■ **DATA TO USE**
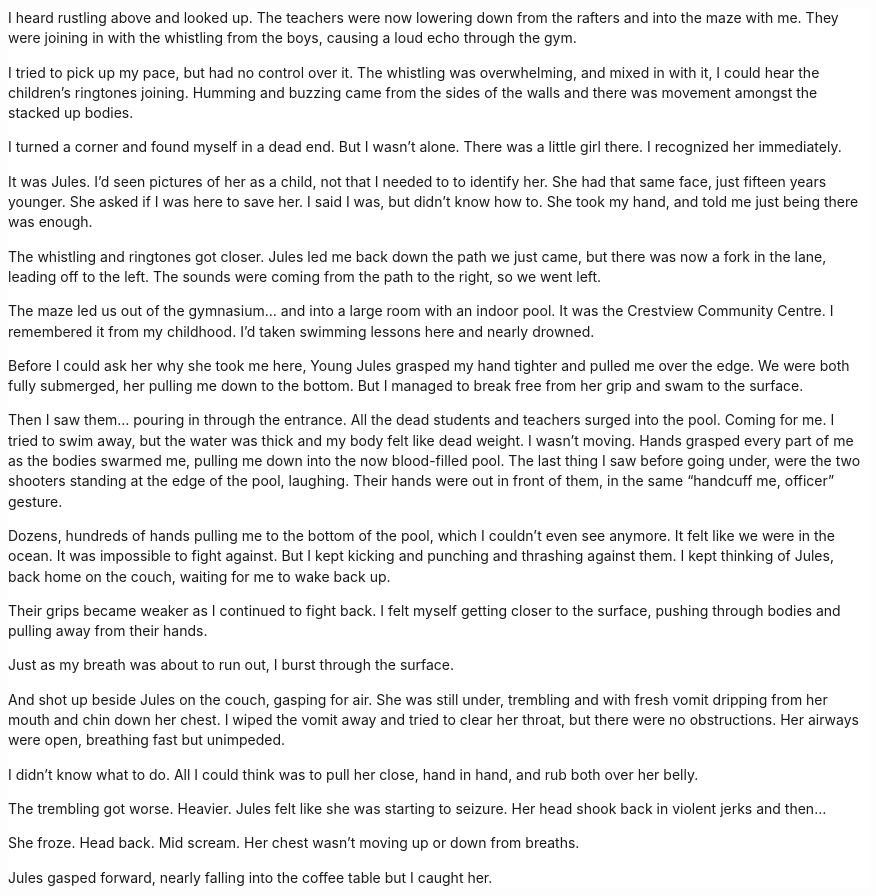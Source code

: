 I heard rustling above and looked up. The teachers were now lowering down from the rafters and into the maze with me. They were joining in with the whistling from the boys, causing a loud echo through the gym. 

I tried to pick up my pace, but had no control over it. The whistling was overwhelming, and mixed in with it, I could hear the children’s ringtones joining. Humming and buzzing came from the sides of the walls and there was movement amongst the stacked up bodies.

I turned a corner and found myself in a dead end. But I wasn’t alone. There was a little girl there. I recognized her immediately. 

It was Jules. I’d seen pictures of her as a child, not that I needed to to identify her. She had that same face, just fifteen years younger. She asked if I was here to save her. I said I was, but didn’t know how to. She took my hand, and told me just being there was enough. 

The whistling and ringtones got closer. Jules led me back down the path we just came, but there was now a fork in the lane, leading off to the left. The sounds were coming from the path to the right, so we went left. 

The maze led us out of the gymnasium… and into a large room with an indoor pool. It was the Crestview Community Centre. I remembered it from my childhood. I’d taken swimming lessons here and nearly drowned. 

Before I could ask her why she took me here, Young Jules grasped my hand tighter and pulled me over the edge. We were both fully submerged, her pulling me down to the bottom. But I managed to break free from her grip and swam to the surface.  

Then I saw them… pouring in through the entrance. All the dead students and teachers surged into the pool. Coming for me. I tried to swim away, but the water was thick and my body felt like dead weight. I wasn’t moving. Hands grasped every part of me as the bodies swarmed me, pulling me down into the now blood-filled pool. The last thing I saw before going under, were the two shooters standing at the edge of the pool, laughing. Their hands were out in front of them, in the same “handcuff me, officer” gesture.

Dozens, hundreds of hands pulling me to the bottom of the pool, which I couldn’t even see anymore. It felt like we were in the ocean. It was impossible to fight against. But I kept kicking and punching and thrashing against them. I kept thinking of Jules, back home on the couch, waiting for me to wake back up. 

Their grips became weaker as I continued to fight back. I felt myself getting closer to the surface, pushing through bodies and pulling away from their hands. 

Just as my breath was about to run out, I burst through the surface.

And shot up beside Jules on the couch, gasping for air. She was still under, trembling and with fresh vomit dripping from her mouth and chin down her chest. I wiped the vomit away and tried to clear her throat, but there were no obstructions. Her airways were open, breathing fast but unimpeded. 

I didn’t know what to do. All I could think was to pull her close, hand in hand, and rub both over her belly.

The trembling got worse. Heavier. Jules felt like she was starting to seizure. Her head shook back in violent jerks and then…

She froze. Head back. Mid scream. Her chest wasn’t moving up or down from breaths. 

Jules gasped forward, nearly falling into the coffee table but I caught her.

--

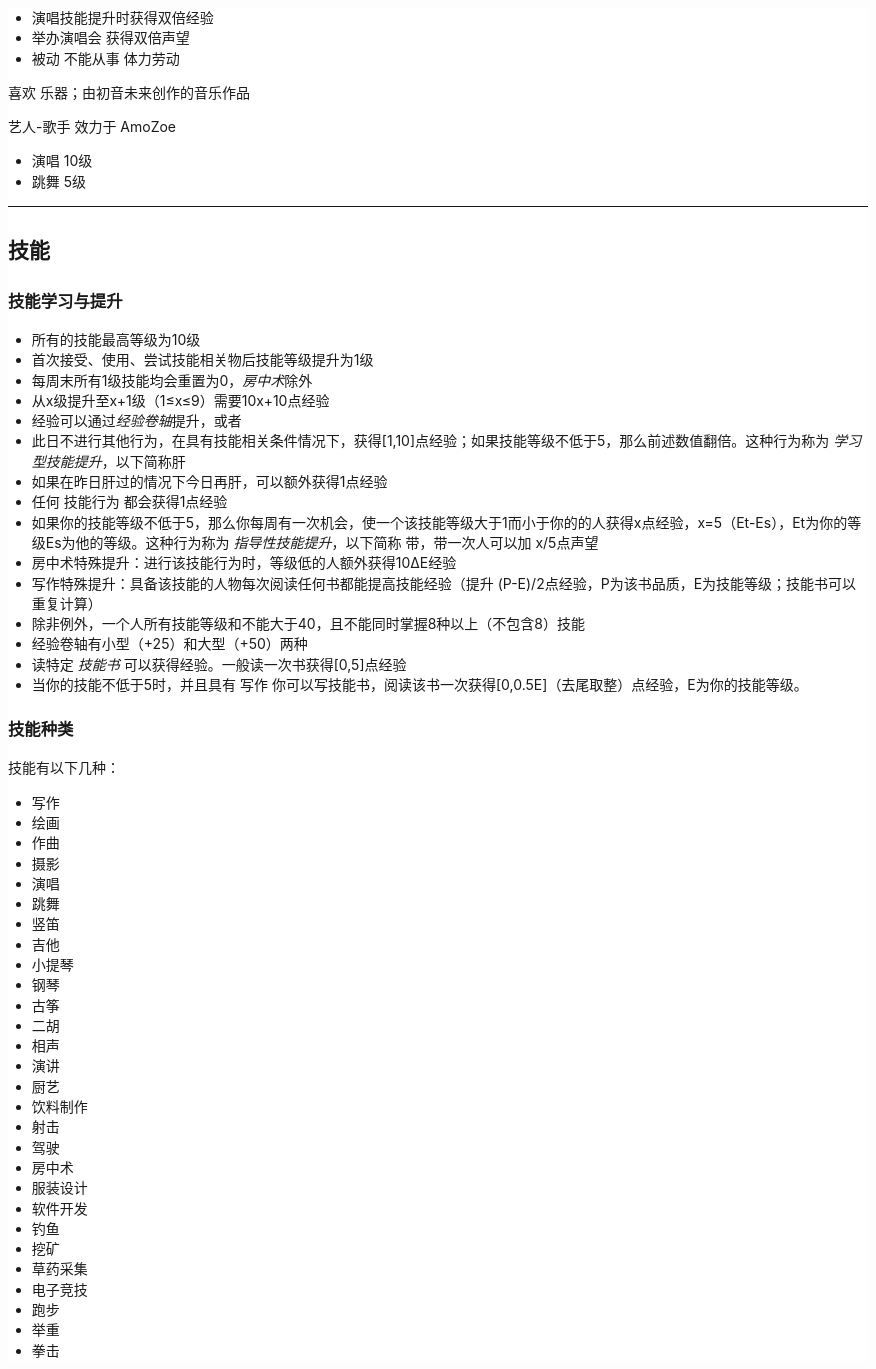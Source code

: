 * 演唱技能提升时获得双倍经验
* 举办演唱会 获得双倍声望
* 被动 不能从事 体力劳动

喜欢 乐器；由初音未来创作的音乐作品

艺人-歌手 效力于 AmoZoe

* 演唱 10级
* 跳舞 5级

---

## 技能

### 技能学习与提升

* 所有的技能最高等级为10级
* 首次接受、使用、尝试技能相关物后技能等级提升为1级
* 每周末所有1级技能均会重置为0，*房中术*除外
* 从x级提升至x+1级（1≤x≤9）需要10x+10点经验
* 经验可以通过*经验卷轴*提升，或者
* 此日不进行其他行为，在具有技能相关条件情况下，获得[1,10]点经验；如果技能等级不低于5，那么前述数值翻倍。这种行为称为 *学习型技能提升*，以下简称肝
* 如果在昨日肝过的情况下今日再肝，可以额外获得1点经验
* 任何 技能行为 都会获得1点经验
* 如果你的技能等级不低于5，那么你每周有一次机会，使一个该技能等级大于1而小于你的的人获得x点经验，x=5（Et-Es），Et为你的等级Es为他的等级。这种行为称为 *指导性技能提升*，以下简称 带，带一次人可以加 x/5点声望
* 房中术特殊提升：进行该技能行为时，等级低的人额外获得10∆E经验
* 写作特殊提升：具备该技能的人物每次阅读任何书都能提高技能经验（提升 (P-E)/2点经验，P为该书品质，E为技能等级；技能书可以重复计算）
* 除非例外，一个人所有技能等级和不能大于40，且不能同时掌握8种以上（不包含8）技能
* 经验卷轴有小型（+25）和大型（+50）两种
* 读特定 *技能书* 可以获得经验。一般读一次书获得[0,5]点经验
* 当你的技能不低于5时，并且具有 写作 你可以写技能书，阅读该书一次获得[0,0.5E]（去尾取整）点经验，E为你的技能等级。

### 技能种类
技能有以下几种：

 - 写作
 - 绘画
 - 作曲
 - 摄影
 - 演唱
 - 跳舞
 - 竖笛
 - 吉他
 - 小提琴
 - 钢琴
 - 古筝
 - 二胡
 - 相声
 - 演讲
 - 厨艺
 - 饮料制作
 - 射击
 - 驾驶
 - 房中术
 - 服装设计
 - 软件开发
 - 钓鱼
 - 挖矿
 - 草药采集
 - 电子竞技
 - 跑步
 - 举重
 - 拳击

■ **PROBLEM STATEMENT**
The answer must be the number of lines in the records where the string "whistling" is found, stated alone.

■ **TASK RESPONSE**
3